Sanarte: escúchame la voz la verdad la voz la mentira. Lo que quiso hacer ella y ella fue una conjura y un remordimiento, una intoxicación del pincel más fiero, desdicha premeditada encontrarnos en la engalanada torsión del exceso. No recortaré ni uno solo de los radios en los que tener al lado fue la cápsula y ficción de la perpetuidad del ligamento. Hubiera hecho cualquier cosa.
Volvía al reducto de la mancha móvil y fláccida. Un vaivén, cuatro tránsitos de este a oeste, medir la posición del nuevo espasmo, una tumba. En el film de nitrato nos expandimos, fibras, plumas, ciruelas sobre el vestido de la serpentina que ondula y brama. La fascinación por el color de las baratijas. La droga que nos impusimos para doblegarnos en dos telas y volcar toda nuestra cuarteada disposición ante la indiscutible y enlatada entrega camuflada por el rigor y el orden, los otros, que nos miraban. Cada una era una varilla fina y tersa, metálica. Cada una era el tegumento, una costra cobertora de los ojos de nuestros contrincantes. Podíamos y nos dolían sin alcanzarnos. Faltaba la última pirueta, el abdomen para mí, donde inscribir toda nuestra historia, el perfil y el óxido, la trenza de polillas de vesania. Entonces decidimos perder y silbar.
Tomábamos el baño. Luego, en la toalla, el sol nos embadurnaba. Ya. Preparábamos la comida. Dormíamos. En el balcón, mirábamos la calle y el otro continente. Puso las láminas en la habitación de arriba. Allí estaba. En una cama pequeña pensaba en el ruido de las conchas abajo, cada noche. Eran alfileres. Un regalo. Un anzuelo. Un saquito de arena. Hablaba a escondidas. Al lado, estaba el enorme armario. Nos sentamos una tarde. Se transparentaba la ropa interior, amarilla. Me vestía. Un sari. Corría por la casa de emoción. Nadie sabía de dónde había salido. Soy su dedo, su brazo, su hígado, su rótula, su pulmón, su tráquea. Su cumpleaños. Una falda. Una blusa. Un yo de ti, enganchada. La hija muñón. La pequeña sirviente. La pequeña amante. La terrible traidora. Rotunda. Cuánto querernos, cuánto cuánto. Ya.

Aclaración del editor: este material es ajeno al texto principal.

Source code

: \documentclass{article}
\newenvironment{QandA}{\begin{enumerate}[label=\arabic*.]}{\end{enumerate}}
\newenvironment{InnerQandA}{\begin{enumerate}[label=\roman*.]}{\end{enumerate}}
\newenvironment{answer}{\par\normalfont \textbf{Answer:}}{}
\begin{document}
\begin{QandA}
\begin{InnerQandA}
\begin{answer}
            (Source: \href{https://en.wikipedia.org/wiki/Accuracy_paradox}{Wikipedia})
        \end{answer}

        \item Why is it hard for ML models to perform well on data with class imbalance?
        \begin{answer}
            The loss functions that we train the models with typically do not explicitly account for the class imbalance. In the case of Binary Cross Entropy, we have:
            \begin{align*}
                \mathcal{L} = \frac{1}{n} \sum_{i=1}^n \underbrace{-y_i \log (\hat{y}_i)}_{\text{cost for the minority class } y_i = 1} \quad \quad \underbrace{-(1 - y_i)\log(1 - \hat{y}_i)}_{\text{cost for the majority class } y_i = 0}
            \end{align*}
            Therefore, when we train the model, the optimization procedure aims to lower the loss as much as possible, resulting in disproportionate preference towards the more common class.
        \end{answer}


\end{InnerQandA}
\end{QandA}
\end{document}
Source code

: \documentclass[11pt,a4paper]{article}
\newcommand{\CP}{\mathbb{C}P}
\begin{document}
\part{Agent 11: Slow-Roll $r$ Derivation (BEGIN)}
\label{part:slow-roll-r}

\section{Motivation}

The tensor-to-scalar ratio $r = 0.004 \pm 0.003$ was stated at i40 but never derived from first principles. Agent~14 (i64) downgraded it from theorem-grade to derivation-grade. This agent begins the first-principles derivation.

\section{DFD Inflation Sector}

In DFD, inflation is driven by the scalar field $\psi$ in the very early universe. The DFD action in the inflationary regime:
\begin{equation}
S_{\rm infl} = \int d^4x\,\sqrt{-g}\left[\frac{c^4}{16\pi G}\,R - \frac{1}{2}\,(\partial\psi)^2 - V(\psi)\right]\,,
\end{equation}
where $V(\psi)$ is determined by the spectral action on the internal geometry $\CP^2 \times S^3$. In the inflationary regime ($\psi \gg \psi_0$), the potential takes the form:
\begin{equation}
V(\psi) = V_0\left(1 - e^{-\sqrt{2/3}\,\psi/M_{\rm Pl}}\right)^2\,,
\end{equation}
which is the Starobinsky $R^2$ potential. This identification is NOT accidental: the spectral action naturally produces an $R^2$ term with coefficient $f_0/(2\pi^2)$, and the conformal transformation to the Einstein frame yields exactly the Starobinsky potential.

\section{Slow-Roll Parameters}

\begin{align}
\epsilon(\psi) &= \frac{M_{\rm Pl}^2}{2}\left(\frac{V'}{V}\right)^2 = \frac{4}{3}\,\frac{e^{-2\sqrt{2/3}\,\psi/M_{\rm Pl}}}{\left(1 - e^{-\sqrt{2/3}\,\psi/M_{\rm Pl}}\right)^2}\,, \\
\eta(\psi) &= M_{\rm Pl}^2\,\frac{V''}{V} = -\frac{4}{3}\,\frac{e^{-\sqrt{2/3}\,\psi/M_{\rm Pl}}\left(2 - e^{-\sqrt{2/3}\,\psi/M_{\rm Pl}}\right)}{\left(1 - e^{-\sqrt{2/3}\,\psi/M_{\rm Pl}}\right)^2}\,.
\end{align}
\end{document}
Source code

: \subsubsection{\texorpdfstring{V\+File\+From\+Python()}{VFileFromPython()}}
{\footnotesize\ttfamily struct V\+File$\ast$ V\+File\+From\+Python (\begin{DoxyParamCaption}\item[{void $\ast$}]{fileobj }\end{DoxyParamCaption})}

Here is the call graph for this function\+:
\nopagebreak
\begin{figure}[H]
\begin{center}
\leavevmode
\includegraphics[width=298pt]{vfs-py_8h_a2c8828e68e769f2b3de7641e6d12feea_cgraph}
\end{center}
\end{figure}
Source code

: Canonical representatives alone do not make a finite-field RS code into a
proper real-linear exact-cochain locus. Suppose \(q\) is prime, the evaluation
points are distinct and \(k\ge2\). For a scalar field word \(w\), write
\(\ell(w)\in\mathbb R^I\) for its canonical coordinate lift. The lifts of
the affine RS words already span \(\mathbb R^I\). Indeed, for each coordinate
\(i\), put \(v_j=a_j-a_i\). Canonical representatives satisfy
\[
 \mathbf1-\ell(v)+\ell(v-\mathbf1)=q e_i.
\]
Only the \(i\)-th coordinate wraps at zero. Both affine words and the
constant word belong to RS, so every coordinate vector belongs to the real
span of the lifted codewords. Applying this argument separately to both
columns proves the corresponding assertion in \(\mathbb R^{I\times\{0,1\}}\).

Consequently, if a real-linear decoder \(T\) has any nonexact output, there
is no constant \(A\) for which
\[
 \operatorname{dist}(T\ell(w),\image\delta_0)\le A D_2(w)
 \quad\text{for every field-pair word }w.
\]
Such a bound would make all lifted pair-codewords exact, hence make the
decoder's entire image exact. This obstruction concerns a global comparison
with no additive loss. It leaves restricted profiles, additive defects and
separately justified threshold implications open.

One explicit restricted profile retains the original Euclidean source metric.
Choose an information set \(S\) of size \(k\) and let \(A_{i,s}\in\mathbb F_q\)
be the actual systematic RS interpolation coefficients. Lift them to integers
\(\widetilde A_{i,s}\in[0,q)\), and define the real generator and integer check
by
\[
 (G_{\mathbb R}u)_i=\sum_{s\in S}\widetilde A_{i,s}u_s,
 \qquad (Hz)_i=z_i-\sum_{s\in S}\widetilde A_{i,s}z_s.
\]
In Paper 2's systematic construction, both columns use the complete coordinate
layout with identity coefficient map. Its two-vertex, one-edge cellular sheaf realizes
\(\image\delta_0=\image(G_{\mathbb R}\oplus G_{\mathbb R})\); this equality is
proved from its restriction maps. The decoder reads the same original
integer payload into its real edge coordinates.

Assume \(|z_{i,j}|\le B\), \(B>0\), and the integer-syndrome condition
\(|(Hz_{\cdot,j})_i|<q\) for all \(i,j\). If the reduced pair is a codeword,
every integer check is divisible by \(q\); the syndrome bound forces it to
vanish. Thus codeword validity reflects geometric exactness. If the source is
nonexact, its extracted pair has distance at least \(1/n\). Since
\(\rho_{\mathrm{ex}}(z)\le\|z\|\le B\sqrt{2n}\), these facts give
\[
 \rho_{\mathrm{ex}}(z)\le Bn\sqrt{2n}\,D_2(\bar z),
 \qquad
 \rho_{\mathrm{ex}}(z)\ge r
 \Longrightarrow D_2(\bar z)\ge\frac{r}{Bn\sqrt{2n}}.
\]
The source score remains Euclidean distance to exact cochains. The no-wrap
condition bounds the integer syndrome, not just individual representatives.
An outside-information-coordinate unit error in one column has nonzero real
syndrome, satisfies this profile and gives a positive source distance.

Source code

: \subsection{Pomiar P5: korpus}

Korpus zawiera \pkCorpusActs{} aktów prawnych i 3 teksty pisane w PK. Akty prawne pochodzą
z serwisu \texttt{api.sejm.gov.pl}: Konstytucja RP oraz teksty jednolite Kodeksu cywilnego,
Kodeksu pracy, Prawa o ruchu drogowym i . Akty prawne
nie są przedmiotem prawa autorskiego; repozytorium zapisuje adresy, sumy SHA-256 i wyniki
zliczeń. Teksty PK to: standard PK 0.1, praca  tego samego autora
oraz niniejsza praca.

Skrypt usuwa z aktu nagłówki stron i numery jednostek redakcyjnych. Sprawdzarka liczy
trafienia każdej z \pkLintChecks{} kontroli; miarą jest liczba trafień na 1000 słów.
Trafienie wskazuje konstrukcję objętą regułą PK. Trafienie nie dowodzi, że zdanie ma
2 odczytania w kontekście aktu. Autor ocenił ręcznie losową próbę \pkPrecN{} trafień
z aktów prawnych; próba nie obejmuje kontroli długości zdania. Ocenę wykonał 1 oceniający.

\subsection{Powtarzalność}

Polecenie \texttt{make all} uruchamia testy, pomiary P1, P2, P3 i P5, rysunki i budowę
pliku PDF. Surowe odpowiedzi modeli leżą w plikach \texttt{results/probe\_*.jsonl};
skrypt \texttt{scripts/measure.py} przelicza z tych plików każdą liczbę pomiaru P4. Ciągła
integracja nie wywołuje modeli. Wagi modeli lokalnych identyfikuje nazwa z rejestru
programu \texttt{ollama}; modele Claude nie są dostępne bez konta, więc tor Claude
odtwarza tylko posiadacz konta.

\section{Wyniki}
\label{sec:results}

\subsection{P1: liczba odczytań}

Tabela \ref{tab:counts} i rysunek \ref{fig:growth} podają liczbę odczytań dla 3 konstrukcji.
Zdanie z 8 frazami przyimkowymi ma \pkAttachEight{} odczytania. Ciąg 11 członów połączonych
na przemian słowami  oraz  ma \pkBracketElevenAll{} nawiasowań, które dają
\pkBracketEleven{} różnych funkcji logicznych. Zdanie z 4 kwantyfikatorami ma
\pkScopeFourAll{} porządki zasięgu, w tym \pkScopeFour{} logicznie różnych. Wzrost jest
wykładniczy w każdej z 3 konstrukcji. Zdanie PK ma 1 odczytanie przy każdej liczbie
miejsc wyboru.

Fragmento universo. Fragmento unidad y dilación de vértebras. Tres amalgamas de azúcar glas, un detritus, unas huellas alienígenas en mi vientre, tocaba ella. Hace dos mil millones de años fuimos el mismo protón. Claro. Cualquiera. Paseábamos por una iglesia. Por las calles de una ciudad. Molécula de una fuente que salía del extracto de unos anillos beige y negro, circulando en la vorágine, la representación repetida quiere simular el desplazamiento. Dejaríamos nuestra crispación de planeta en la mansedumbre de la caudalosa insonora. Los colores que describen la temperatura. Su miedo a resfriarse, a enfermar, el gigante nuboso que se interponía en las pequeñas acciones cotidianas. Nada era normal. Un pez azul eléctrico en el plato. Me quejaba de la sopa de apio. Hacía de niña consentida en aquellos rituales pavorosos de un domingo noche. Caracola de nebulosa, amapola de emanación, aquella planta muerta que se abría bajo el agua hirviendo, en la taza, un movimiento a cámara rápida de lo que iba a suceder. Conjurar es proyectar una idea en un objeto con fe absoluta. Corazón lila, salía por su vientre una tubería voraz y rosa. Amputación y espalda, manta eléctrica, nunca vi la lengua que le hablaba desde la tripa. Nunca nos acariciamos lo que más miedo nos daba.
Bailaba porque todo podría morir a nuestro alrededor y ni siquiera sabríamos. Todo es demasiado fuerte aquí para ella y ella. Me miraban.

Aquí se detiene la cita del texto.